━━━ DATASET ENTRIES ━━━

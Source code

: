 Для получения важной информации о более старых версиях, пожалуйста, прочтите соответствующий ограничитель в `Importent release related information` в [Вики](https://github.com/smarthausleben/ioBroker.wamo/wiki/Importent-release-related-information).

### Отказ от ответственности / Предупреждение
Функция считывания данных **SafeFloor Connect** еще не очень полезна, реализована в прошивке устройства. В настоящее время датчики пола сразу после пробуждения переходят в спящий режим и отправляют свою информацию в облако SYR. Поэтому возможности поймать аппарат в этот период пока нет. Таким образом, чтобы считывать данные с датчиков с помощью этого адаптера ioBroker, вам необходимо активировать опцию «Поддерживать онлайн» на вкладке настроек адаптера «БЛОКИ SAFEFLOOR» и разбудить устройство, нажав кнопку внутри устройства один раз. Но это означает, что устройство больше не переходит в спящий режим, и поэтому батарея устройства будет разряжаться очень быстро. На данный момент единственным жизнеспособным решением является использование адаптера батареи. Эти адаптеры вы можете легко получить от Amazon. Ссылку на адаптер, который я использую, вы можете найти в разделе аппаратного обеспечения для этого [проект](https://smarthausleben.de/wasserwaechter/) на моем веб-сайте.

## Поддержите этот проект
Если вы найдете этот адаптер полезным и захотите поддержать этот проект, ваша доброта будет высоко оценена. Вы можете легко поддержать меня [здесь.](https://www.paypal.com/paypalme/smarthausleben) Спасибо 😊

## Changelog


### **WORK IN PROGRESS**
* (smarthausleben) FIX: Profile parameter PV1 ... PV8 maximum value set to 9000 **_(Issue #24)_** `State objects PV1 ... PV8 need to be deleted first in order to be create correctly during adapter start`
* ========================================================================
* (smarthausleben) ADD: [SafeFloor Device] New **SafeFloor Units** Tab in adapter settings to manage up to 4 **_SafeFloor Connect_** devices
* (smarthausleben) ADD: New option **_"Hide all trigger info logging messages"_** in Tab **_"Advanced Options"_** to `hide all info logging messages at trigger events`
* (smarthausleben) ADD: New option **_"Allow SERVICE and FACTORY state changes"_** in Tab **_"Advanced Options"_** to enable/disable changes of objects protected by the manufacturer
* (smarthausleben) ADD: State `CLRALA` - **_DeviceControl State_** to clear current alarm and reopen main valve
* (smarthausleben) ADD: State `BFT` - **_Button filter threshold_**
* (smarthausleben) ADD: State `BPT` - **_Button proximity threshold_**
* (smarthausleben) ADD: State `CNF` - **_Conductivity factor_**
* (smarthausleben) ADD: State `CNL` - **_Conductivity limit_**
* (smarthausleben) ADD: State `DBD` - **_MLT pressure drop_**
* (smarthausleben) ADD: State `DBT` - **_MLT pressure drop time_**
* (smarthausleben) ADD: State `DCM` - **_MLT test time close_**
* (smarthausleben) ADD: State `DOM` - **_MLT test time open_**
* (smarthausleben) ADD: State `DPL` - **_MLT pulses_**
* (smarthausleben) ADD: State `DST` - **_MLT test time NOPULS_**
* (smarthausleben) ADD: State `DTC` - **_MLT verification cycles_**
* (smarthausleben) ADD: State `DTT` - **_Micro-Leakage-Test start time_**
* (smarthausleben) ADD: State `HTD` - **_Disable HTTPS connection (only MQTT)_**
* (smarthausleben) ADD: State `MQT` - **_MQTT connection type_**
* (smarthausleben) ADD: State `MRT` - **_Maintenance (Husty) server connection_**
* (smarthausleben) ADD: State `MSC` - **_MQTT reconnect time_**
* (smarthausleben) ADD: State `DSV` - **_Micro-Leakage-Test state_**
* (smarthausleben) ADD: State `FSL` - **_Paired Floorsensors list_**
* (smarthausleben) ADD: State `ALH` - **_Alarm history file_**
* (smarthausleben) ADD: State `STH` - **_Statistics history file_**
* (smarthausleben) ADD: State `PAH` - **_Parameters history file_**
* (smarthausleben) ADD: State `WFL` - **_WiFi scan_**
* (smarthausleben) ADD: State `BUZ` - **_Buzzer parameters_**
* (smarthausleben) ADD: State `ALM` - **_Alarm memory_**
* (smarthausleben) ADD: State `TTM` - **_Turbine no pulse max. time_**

━━━

#### WHAT TO WORK ON:
Repeat each entry word for word.

#### TASK RESPONSE:
Source code

: Для получения важной информации о более старых версиях, пожалуйста, прочтите соответствующий ограничитель в `Importent release related information` в [Вики](https://github.com/smarthausleben/ioBroker.wamo/wiki/Importent-release-related-information).

### Отказ от ответственности / Предупреждение
Функция считывания данных **SafeFloor Connect** еще не очень полезна, реализована в прошивке устройства. В настоящее время датчики пола сразу после пробуждения переходят в спящий режим и отправляют свою информацию в облако SYR. Поэтому возможности поймать аппарат в этот период пока нет. Таким образом, чтобы считывать данные с датчиков с помощью этого адаптера ioBroker, вам необходимо активировать опцию «Поддерживать онлайн» на вкладке настроек адаптера «БЛОКИ SAFEFLOOR» и разбудить устройство, нажав кнопку внутри устройства один раз. Но это означает, что устройство больше не переходит в спящий режим, и поэтому батарея устройства будет разряжаться очень быстро. На данный момент единственным жизнеспособным решением является использование адаптера батареи. Эти адаптеры вы можете легко получить от Amazon. Ссылку на адаптер, который я использую, вы можете найти в разделе аппаратного обеспечения для этого [проект](https://smarthausleben.de/wasserwaechter/) на моем веб-сайте.

## Поддержите этот проект
Если вы найдете этот адаптер полезным и захотите поддержать этот проект, ваша доброта будет высоко оценена. Вы можете легко поддержать меня [здесь.](https://www.paypal.com/paypalme/smarthausleben) Спасибо 😊

## Changelog


### **WORK IN PROGRESS**
* (smarthausleben) FIX: Profile parameter PV1 ... PV8 maximum value set to 9000 **_(Issue #24)_** `State objects PV1 ... PV8 need to be deleted first in order to be create correctly during adapter start`
* ========================================================================
* (smarthausleben) ADD: [SafeFloor Device] New **SafeFloor Units** Tab in adapter settings to manage up to 4 **_SafeFloor Connect_** devices
* (smarthausleben) ADD: New option **_"Hide all trigger info logging messages"_** in Tab **_"Advanced Options"_** to `hide all info logging messages at trigger events`
* (smarthausleben) ADD: New option **_"Allow SERVICE and FACTORY state changes"_** in Tab **_"Advanced Options"_** to enable/disable changes of objects protected by the manufacturer
* (smarthausleben) ADD: State `CLRALA` - **_DeviceControl State_** to clear current alarm and reopen main valve
* (smarthausleben) ADD: State `BFT` - **_Button filter threshold_**
* (smarthausleben) ADD: State `BPT` - **_Button proximity threshold_**
* (smarthausleben) ADD: State `CNF` - **_Conductivity factor_**
* (smarthausleben) ADD: State `CNL` - **_Conductivity limit_**
* (smarthausleben) ADD: State `DBD` - **_MLT pressure drop_**
* (smarthausleben) ADD: State `DBT` - **_MLT pressure drop time_**
* (smarthausleben) ADD: State `DCM` - **_MLT test time close_**
* (smarthausleben) ADD: State `DOM` - **_MLT test time open_**
* (smarthausleben) ADD: State `DPL` - **_MLT pulses_**
* (smarthausleben) ADD: State `DST` - **_MLT test time NOPULS_**
* (smarthausleben) ADD: State `DTC` - **_MLT verification cycles_**
* (smarthausleben) ADD: State `DTT` - **_Micro-Leakage-Test start time_**
* (smarthausleben) ADD: State `HTD` - **_Disable HTTPS connection (only MQTT)_**
* (smarthausleben) ADD: State `MQT` - **_MQTT connection type_**
* (smarthausleben) ADD: State `MRT` - **_Maintenance (Husty) server connection_**
* (smarthausleben) ADD: State `MSC` - **_MQTT reconnect time_**
* (smarthausleben) ADD: State `DSV` - **_Micro-Leakage-Test state_**
* (smarthausleben) ADD: State `FSL` - **_Paired Floorsensors list_**
* (smarthausleben) ADD: State `ALH` - **_Alarm history file_**
* (smarthausleben) ADD: State `STH` - **_Statistics history file_**
* (smarthausleben) ADD: State `PAH` - **_Parameters history file_**
* (smarthausleben) ADD: State `WFL` - **_WiFi scan_**
* (smarthausleben) ADD: State `BUZ` - **_Buzzer parameters_**
* (smarthausleben) ADD: State `ALM` - **_Alarm memory_**
* (smarthausleben) ADD: State `TTM` - **_Turbine no pulse max. time_**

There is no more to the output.